Data records
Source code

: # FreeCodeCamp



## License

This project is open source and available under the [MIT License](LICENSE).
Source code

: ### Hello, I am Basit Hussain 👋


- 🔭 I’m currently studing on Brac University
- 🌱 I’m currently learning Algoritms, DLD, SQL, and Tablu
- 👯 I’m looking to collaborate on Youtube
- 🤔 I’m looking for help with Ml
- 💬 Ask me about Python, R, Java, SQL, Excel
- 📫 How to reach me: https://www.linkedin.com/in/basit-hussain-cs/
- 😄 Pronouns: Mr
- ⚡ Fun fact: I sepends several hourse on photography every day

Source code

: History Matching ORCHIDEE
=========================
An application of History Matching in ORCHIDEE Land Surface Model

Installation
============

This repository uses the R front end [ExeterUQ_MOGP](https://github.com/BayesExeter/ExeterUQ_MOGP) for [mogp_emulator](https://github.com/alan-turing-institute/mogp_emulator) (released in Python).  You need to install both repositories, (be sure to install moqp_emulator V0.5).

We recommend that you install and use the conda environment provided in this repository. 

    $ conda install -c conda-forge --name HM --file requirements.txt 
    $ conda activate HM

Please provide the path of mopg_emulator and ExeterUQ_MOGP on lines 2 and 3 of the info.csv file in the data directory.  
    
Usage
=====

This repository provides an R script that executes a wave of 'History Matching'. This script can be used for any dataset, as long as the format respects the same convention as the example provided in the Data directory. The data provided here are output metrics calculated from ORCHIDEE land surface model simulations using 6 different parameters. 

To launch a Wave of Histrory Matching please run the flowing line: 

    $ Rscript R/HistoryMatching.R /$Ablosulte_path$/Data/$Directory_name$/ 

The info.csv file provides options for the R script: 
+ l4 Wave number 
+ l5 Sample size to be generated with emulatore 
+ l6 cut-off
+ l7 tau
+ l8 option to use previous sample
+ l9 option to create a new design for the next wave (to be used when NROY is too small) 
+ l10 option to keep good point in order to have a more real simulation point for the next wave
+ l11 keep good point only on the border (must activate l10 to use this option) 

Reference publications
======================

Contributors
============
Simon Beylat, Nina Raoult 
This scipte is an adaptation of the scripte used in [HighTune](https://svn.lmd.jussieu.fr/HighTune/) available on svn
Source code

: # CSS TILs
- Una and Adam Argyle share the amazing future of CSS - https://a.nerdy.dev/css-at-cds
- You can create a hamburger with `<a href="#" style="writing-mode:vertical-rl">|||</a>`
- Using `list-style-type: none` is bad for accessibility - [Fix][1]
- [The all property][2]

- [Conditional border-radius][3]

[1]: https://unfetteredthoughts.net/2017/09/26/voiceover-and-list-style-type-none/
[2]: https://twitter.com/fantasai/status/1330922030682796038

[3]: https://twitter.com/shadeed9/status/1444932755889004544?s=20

TASK REQUIREMENTS: Working from the entries above, filter out every line that lacks "activate" and copy what remains.

WRITTEN RESPONSE:
    $ conda activate HM
+ l11 keep good point only on the border (must activate l10 to use this option) 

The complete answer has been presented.